# Play with the Trained Durak Model

This notebook demonstrates how to use your trained AlphaZero-like model to:

1. Play from any position
2. Get model evaluations for positions
3. See the top recommended moves

## Requirements
1. You need a trained model checkpoint
2. You need the code from `src/utils/play_utils.py`

Let's get started!

In [1]:
%cd ../

import torch
import numpy as np
import pyspiel
import matplotlib.pyplot as plt

from src.durak.durak_game import DurakGame, card_to_string
from src.model.network import AlphaZeroNet
from src.utils.play_utils import get_model_move, print_state_info, play_from_position, create_custom_state, action_to_readable
from src.utils.checkpoint import load_checkpoint

device = torch.device("cuda" if torch.cuda.is_available() else "cpu")
print(f"Using device: {device}")

/home/ivan/Projects/Neurodurak/AlphaZero-Durak
Using device: cuda


## Load the Trained Model

First, we need to load a checkpoint from our trained model.

In [2]:
# Create the same network architecture that was used for training
network = AlphaZeroNet(
    input_dim=158,      # from DurakObserver
    hidden_dim=256,     # bigger net
    num_actions=39,     # 36 cards + 3 extra actions
    num_layers=4,       # deeper
    use_history=True,   # Enable LSTM history
    history_dim=128     # Size of history embedding
).to(device)

# Load the checkpoint (adjust path as needed)
checkpoint_path = "checkpoint_reborn/1750.ckpt"  # Change to your best checkpoint
game_count, _ = load_checkpoint(checkpoint_path, network, device=device)

Loaded checkpoint from checkpoint_reborn/1750.ckpt


  checkpoint = torch.load(checkpoint_path, map_location=device)


## Example 1: Play from a Random Initial Position

Let's start by playing from a random initial position to see the model's recommendations.

In [3]:
# Create a new game and play until we have an interesting position
game = DurakGame()
state = game.new_initial_state()

# Handle chance node for initial shuffling and dealing
while state.is_chance_node():
    outcomes = state.chance_outcomes()
    action = outcomes[0][0]  # Take first action (only one possible)
    state.apply_action(action)

# Print the current state and get model recommendations
player_viewpoint = 0  # The player whose perspective we're viewing from
print_state_info(state, player_viewpoint)

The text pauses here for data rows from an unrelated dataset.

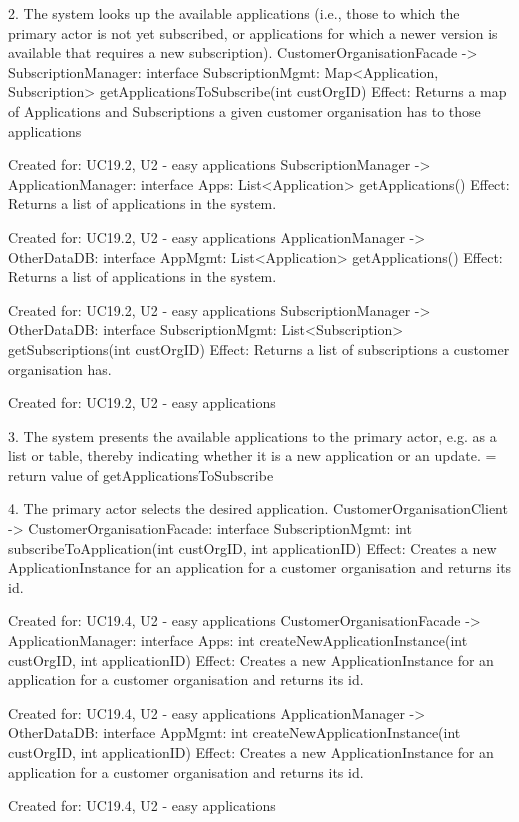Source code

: {{{            2. The system looks up the available applications (i.e., those to which the primary actor is not yet subscribed,
               or applications for which a newer version is available that requires a new subscription).
                    CustomerOrganisationFacade -> SubscriptionManager: interface SubscriptionMgmt: Map<Application, Subscription> getApplicationsToSubscribe(int custOrgID)
                        Effect: Returns a map of Applications and Subscriptions a given customer organisation has to those applications
                        \item Created for: UC19.2, U2 - easy applications
                    SubscriptionManager -> ApplicationManager:            interface Apps:             List<Application> getApplications()
                        Effect: Returns a list of applications in the system.
                        \item Created for: UC19.2, U2 - easy applications
                    ApplicationManager -> OtherDataDB:                    interface AppMgmt:          List<Application> getApplications()
                        Effect: Returns a list of applications in the system.
                        \item Created for: UC19.2, U2 - easy applications
                    SubscriptionManager -> OtherDataDB:                   interface SubscriptionMgmt: List<Subscription> getSubscriptions(int custOrgID)
                        Effect: Returns a list of subscriptions a customer organisation has.
                        \item Created for: UC19.2, U2 - easy applications

            3. The system presents the available applications to the primary actor, e.g. as a list or table,
               thereby indicating whether it is a new application or an update.
                    = return value of getApplicationsToSubscribe

            4. The primary actor selects the desired application.
                    CustomerOrganisationClient -> CustomerOrganisationFacade: interface SubscriptionMgmt: int subscribeToApplication(int custOrgID, int applicationID)
                        Effect: Creates a new ApplicationInstance for an application for a customer organisation and returns its id.
                        \item Created for: UC19.4, U2 - easy applications
                    CustomerOrganisationFacade -> ApplicationManager:         interface Apps:             int createNewApplicationInstance(int custOrgID, int applicationID)
                        Effect: Creates a new ApplicationInstance for an application for a customer organisation and returns its id.
                        \item Created for: UC19.4, U2 - easy applications
                    ApplicationManager -> OtherDataDB:                        interface AppMgmt:          int createNewApplicationInstance(int custOrgID, int applicationID)
                        Effect: Creates a new ApplicationInstance for an application for a customer organisation and returns its id.
                        \item Created for: UC19.4, U2 - easy applications

}}}
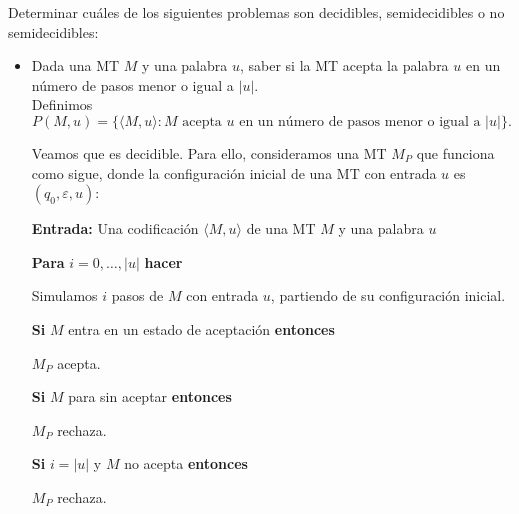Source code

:\begin{ejercicio}
    Determinar cuáles de los siguientes problemas son decidibles, semidecidibles o no semidecidibles:
    \begin{itemize}
        \item[a)] Dada una MT $M$ y una palabra $u$, saber si la MT acepta la palabra $u$ en un número de pasos menor o igual a $|u|$. \\
        
        Definimos $$P(M,u)=\{\langle M,u\rangle : M \text{ acepta } u \text{ en un número de pasos menor o igual a } |u|\}.$$

        Veamos que es decidible. Para ello, consideramos una MT $M_P$ que funciona como sigue, donde la configuración inicial de una MT con entrada $u$ es $(q_0,\varepsilon,u)$:

        \begin{algorithm}
        \caption{MT $M_{P}$}
        \label{algorithm:acepta-u-en-leq-longitud}
        \begin{algorithmic}
            \State \textbf{Entrada:} Una codificación $\langle M,u \rangle$ de una MT $M$ y una palabra $u$

            \State \textbf{Para} $i = 0, \ldots, |u|$ \textbf{hacer}

                \State \hspace{1cm} Simulamos $i$ pasos de $M$ con entrada $u$, partiendo de su configuración inicial.

                \State \hspace{1cm} \textbf{Si} $M$ entra en un estado de aceptación \textbf{entonces} 
                
                \State \hspace{2cm} $M_P$ acepta.

                \State \hspace{1cm} \textbf{Si} $M$ para sin aceptar \textbf{entonces} 

                \State \hspace{2cm} $M_P$ rechaza.

                \State \hspace{1cm} \textbf{Si} $i = |u|$ y $M$ no acepta \textbf{entonces} 
                
                \State \hspace{2cm} $M_P$ rechaza.
        \end{algorithmic}
        \end{algorithm}


\end{itemize}
\end{ejercicio}
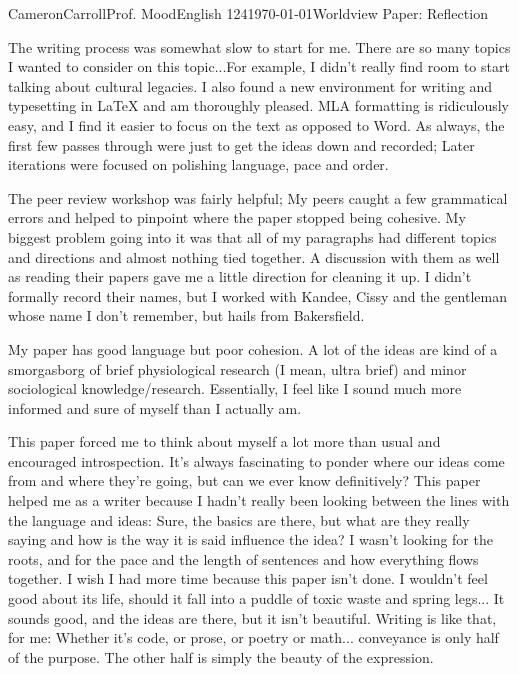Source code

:\documentclass[12pt,letterpaper]{article}
\begin{document}
\begin{mla}{Cameron}{Carroll}{Prof. Mood}{English 124}{\today}{Worldview Paper: Reflection}

The writing process was somewhat slow to start for me. There are so many topics I wanted to consider on this topic...For example,  I didn't really find room to start talking about cultural legacies. I also found a new environment for writing and typesetting in LaTeX and am thoroughly pleased. MLA formatting is ridiculously easy, and I find it easier to focus on the text as opposed to Word. As always, the first few passes through were just to get the ideas down and recorded; Later iterations were focused on polishing language, pace and order. 

The peer review workshop was fairly helpful; My peers caught a few grammatical errors and helped to pinpoint where the paper stopped being cohesive. My biggest problem going into it was that all of my paragraphs had different topics and directions and almost nothing tied together. A discussion with them as well as reading their papers gave me a little direction for cleaning it up. I didn't formally record their names, but I worked with Kandee, Cissy and the gentleman whose name I don't remember, but hails from Bakersfield.

My paper has good language but poor cohesion. A lot of the ideas are kind of a smorgasborg of brief physiological research (I mean, ultra brief) and minor sociological knowledge/research. Essentially, I feel like I sound much more informed and sure of myself than I actually am.

This paper forced me to think about myself a lot more than usual and encouraged introspection. It's always fascinating to ponder where our ideas come from and where they're going, but can we ever know definitively? This paper helped me as a writer because I hadn't really been looking between the lines with the language and ideas: Sure, the basics are there, but what are they really saying and how is the way it is said influence the idea? I wasn't looking for the roots, and for the pace and the length of sentences and how everything flows together. I wish I had more time because this paper isn't done. I wouldn't feel good about its life, should it fall into a puddle of toxic waste and spring legs... It sounds good, and the ideas are there, but it isn't beautiful. Writing is like that, for me: Whether it's code, or prose, or poetry or math... conveyance is only half of the purpose. The other half is simply the beauty of the expression.


\end{mla}
\end{document}
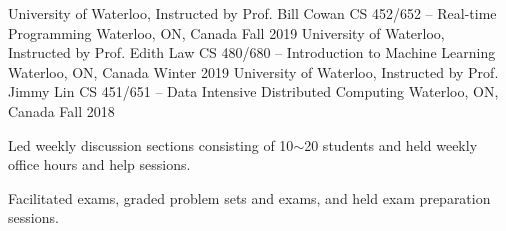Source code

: 


\begin{cventries}
\cventrynodesc
{University of Waterloo, Instructed by Prof. Bill Cowan} %
{CS 452/652 -- Real-time Programming} %
{Waterloo, ON, Canada} %
{Fall 2019} %
\cventrynodesc
{University of Waterloo, Instructed by Prof. Edith Law} %
{CS 480/680 -- Introduction to Machine Learning} %
{Waterloo, ON, Canada} %
{Winter 2019} %
\cventry
{University of Waterloo, Instructed by Prof. Jimmy Lin} %
{CS 451/651 -- Data Intensive Distributed Computing} %
{Waterloo, ON, Canada} %
{Fall 2018} %
{ %
\begin{cvitems}
\item {Led weekly discussion sections consisting of 10$\sim$20 students and held weekly office hours and help sessions.}
\item {Facilitated exams, graded problem sets and exams, and held exam preparation sessions.}
\end{cvitems}
}
\end{cventries}

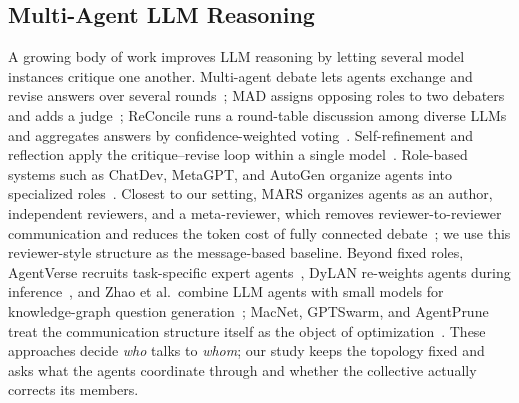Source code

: \subsection{Multi-Agent LLM Reasoning}
A growing body of work improves LLM reasoning by letting several model instances critique one another.
Multi-agent debate lets agents exchange and revise answers over several rounds~\cite{du2024improving}; MAD assigns opposing roles to two debaters and adds a judge~\cite{liang2024mad}; ReConcile runs a round-table discussion among diverse LLMs and aggregates answers by confidence-weighted voting~\cite{chen2024reconcile}.
Self-refinement and reflection apply the critique--revise loop within a single model~\cite{madaan2023selfrefine,shinn2023reflexion}.
Role-based systems such as ChatDev, MetaGPT, and AutoGen organize agents into specialized roles~\cite{qian2024chatdev,hong2024metagpt,wu2024autogen}.
Closest to our setting, MARS organizes agents as an author, independent reviewers, and a meta-reviewer, which removes reviewer-to-reviewer communication and reduces the token cost of fully connected debate~\cite{wang2025mars}; we use this reviewer-style structure as the message-based baseline.
Beyond fixed roles, AgentVerse recruits task-specific expert agents~\cite{chen2024agentverse}, DyLAN re-weights agents during inference~\cite{liu2024dylan}, and Zhao et al.\ combine LLM agents with small models for knowledge-graph question generation~\cite{zhao2024kgqg}; MacNet, GPTSwarm, and AgentPrune treat the communication structure itself as the object of optimization~\cite{qian2025scaling,zhuge2024gptswarm,zhang2025agentprune}.
These approaches decide \emph{who} talks to \emph{whom}; our study keeps the topology fixed and asks what the agents coordinate through and whether the collective actually corrects its members.

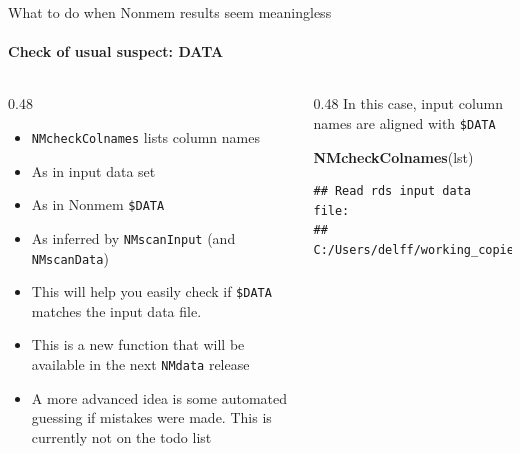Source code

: \documentclass[
  8pt,
  ignorenonframetext,
  aspectratio=169]{beamer}
\newenvironment{Shaded}{\begin{snugshade}}{\end{snugshade}}
\newcommand{\KeywordTok}[1]{\textcolor[rgb]{0.13,0.29,0.53}{\textbf{#1}}}
\newcommand{\NormalTok}[1]{#1}
\providecommand{\tightlist}{%
  \setlength{\itemsep}{0pt}\setlength{\parskip}{0pt}}
\begin{document}
\begin{frame}[fragile]{What to do when Nonmem results seem meaningless}
\protect\hypertarget{what-to-do-when-nonmem-results-seem-meaningless}{}
\framesubtitle{Check of usual suspect: DATA}

\begin{columns}[T]
\begin{column}{0.48\textwidth}
\begin{itemize}
\tightlist
\item
  \texttt{NMcheckColnames} lists column names
\item
  As in input data set
\item
  As in Nonmem \texttt{\$DATA}
\item
  As inferred by \texttt{NMscanInput} (and \texttt{NMscanData})
\item
  This will help you easily check if \texttt{\$DATA} matches the input
  data file.
\item
  This is a new function that will be available in the next
  \texttt{NMdata} release
\item
  A more advanced idea is some automated guessing if mistakes were made.
  This is currently not on the todo list
\end{itemize}
\end{column}

\begin{column}{0.48\textwidth}
In this case, input column names are aligned with \texttt{\$DATA}
\footnotesize

\begin{Shaded}
\begin{Highlighting}[]
\KeywordTok{NMcheckColnames}\NormalTok{(lst)}
\end{Highlighting}
\end{Shaded}

\begin{verbatim}
## Read rds input data file:
## C:/Users/delff/working_copies/NMdata/inst/examples/data/xgxr2.rds.
\end{verbatim}


\end{column}
\end{columns}
\end{frame}
\end{document}
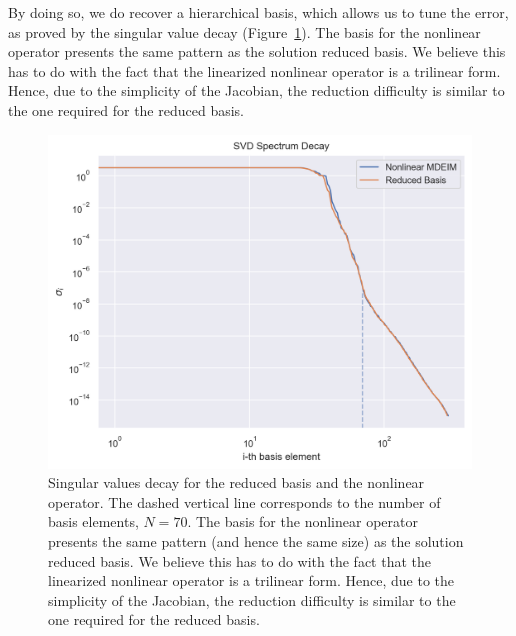 \documentclass[../../thesis.tex]{subfiles}
\begin{document}
By doing so, we do recover a hierarchical basis, which allows us to tune the error,
as proved by the singular value decay (Figure~\ref{fig:sigmas_decay_from_fom}).
The basis for the nonlinear operator presents the same pattern 
as the solution reduced basis.
We believe this has to do with the fact that the linearized nonlinear operator is a trilinear form.
Hence, due to the simplicity of the Jacobian, the reduction difficulty is similar to the one
required for the reduced basis.
\begin{figure}[h]
    \centering
    \includegraphics[width=1\columnwidth]{research_project/piston/figures/mdeim_certification/sigmas_problem_from_fom.png}
    \caption{Singular values decay for the reduced basis and the nonlinear operator.
    The dashed vertical line corresponds to the number of basis elements, $N=70$.
    The basis for the nonlinear operator presents the same pattern 
    (and hence the same size)
    as the solution reduced basis.
    We believe this has to do with the fact that the linearized nonlinear operator is a trilinear form.
    Hence, due to the simplicity of the Jacobian, the reduction difficulty is similar to the one
    required for the reduced basis.}
    \label{fig:sigmas_decay_from_fom}
\end{figure}
\end{document}
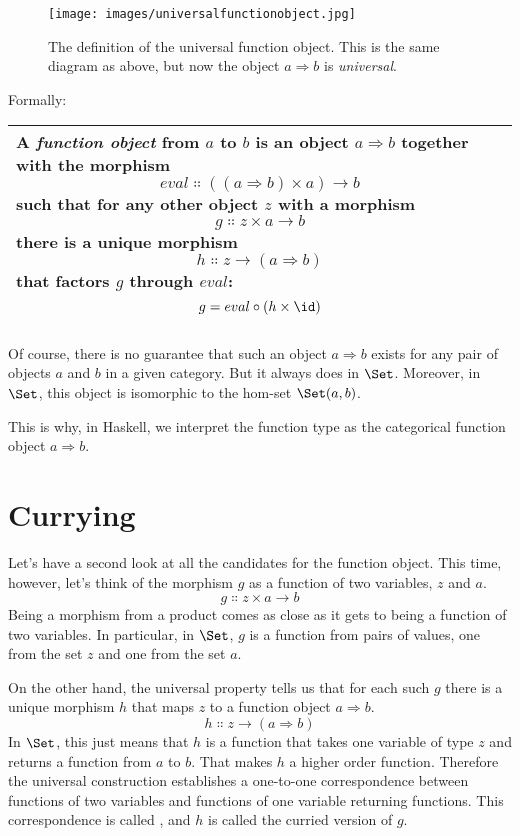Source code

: \begin{figure}[h]
\centering
\texttt{[image: images/universalfunctionobject.jpg]}
\caption{The definition of the universal function object. This is the same
diagram as above, but now the object $a \Rightarrow b$ is \emph{universal}.}
\end{figure}

\noindent
Formally:

\begin{longtable}[]{@{}l@{}}
\toprule
\begin{minipage}[t]{0.97\columnwidth}\raggedright\strut
A \emph{function object} from $a$ to $b$ is an object
$a \Rightarrow b$ together with the morphism
\[eval \Colon ((a \Rightarrow b) \times a) \to b\]
such that for any other object $z$ with a morphism
\[g \Colon z \times a \to b\]
there is a unique morphism
\[h \Colon z \to (a \Rightarrow b)\]
that factors $g$ through $eval$:
\[g = eval \circ (h \times \id)\]
\end{minipage}\tabularnewline
\bottomrule
\end{longtable}

\noindent
Of course, there is no guarantee that such an object $a \Rightarrow b$ exists
for any pair of objects $a$ and $b$ in a given category.
But it always does in $\Set$. Moreover, in $\Set$, this
object is isomorphic to the hom-set $\Set(a, b)$.

This is why, in Haskell, we interpret the function type
 as the categorical function object $a \Rightarrow b$.

\section{Currying}

Let's have a second look at all the candidates for the function object.
This time, however, let's think of the morphism $g$ as a function
of two variables, $z$ and $a$.
\[g \Colon z \times a \to b\]
Being a morphism from a product comes as close as it gets to being a
function of two variables. In particular, in $\Set$, $g$ is
a function from pairs of values, one from the set $z$ and one
from the set $a$.

On the other hand, the universal property tells us that for each such
$g$ there is a unique morphism $h$ that maps $z$ to
a function object $a \Rightarrow b$.
\[h \Colon z \to (a \Rightarrow b)\]
In $\Set$, this just means that $h$ is a function that
takes one variable of type $z$ and returns a function from
$a$ to $b$. That makes $h$ a higher order function.
Therefore the universal construction establishes a one-to-one
correspondence between functions of two variables and functions of one
variable returning functions. This correspondence is called
, and $h$ is called the curried version of $g$.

action, policy, win_prob = get_model_move(
    network, state, device=device, mcts_simulations=200, use_argmax=True
)

print(f"\nModel's evaluation: {win_prob:.2%} chance of winning")
print(f"Model's chosen action: {action_to_readable(action)}")

# Print top actions by probability
print("\nTop actions by probability:")
sorted_actions = sorted(policy.items(), key=lambda x: x[1], reverse=True)
for i, (act, prob) in enumerate(sorted_actions[:5]):
    print(f"  {i+1}. {action_to_readable(act)}: {prob:.2%}")


Player 0 viewpoint:
Trump suit: ♣ (card: 8♣)
Hand: ['6♠', 'Q♠', '6♣', '9♣', 'K♣', 'J♦']
Opponent has 6 cards
Deck has 24 cards remaining
Table: empty
Phase: ATTACK
Current player: 0
Legal actions: ['6♠', 'Q♠', '6♣', '9♣', 'K♣', 'J♦']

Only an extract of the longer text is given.